Banning TikTok Sets the Wrong Precedent


H.R. 7521 is agnostic as to how TikTok’s parent, ByteDance, divests as long as they abstain from selling to an American adversary. We flesh out our position on this matter more fully in our Key Vote NO here.

FreedomWorks will count the vote on the Protecting Americans from Foreign Adversary Controlled Applications Act, H.R. 7521, when calculating our Scorecard for 2024 and reserves the right to score and weigh any related votes. The scorecard is used to determine eligibility for the FreedomFighter Award, which recognizes Members of the House and Senate who consistently vote to support economic freedom and individual liberty.

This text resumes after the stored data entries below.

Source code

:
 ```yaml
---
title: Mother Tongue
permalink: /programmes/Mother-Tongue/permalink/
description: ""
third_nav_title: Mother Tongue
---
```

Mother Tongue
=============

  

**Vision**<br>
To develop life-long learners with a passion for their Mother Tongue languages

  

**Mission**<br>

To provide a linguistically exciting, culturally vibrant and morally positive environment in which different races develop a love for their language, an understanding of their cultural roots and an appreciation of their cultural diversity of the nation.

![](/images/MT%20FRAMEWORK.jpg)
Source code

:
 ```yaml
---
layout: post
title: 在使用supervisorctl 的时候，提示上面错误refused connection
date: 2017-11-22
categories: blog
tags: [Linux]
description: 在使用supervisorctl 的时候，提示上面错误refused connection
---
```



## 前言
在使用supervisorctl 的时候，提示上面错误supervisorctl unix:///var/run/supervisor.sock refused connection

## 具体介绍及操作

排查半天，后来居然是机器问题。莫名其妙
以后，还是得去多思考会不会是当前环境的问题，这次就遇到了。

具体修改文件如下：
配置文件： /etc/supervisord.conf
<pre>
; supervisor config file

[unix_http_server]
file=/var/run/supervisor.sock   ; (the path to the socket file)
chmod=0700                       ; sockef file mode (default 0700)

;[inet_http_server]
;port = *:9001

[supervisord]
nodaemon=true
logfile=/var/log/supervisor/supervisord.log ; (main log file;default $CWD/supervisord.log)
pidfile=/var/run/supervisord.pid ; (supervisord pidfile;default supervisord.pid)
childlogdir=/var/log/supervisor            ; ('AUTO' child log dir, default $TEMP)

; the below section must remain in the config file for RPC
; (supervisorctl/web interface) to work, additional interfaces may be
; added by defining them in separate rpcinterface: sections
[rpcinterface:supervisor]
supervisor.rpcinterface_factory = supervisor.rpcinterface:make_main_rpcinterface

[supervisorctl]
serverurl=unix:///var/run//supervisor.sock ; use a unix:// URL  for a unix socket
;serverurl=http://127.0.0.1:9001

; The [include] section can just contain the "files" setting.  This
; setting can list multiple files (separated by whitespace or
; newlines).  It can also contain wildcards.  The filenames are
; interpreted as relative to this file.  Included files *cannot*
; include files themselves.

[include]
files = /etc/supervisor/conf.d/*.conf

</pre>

Washington, D.C. – H.R. 7521, referred to as the TikTok ban bill, unanimously passed out of the House Energy and Commerce Committee 50-0. It likely heads to a full vote on the House floor this week. Adam Brandon, FreedomWorks president, commented:

“Social media represents a serious challenge in our society. The hyperpartisanship that has infected Congress feeds on ‘likes,’ ‘shares,’ and ‘retweets’ and grows like a cancer keeping us from solving the bigger problems. It’s also clear that some Americans have become addicted to the hits of dopamine that come with the instant gratification of social media. We’re frustrated by the state of political discourse in the United States, but we’re also fortunate to live in a free society where we can express our views. There’s always going to be excess with freedom. We believe parents should police their kids’ online activity, including their exposure to social media, not Congress or regulators.”

“We’re also aware of concerns about Chinese influence in the United States. We’re in a very volatile geopolitical environment right now, and Congress must be cautious about what steps are taken to mitigate that influence. Policy responses like the Prohibition of Foreign Adversary Controlled Applications Act are exactly the wrong way to address Chinese influence.”

“Requiring American ownership of any company or application, like TikTok, sets a dangerous precedent. We need and want foreign investment in the United States. Look at US Steel. This is a company that had been in decline. It was recently purchased by a Japanese company, Nippon Steel. Had US Steel failed, it would have reduced domestic competition in the United States. Do we need reasonable safeguards for TikTok? We’re open to safeguards, but we’re not open to any mandate of American ownership of any company. This seems to be driven by emotion and reactionary politics.”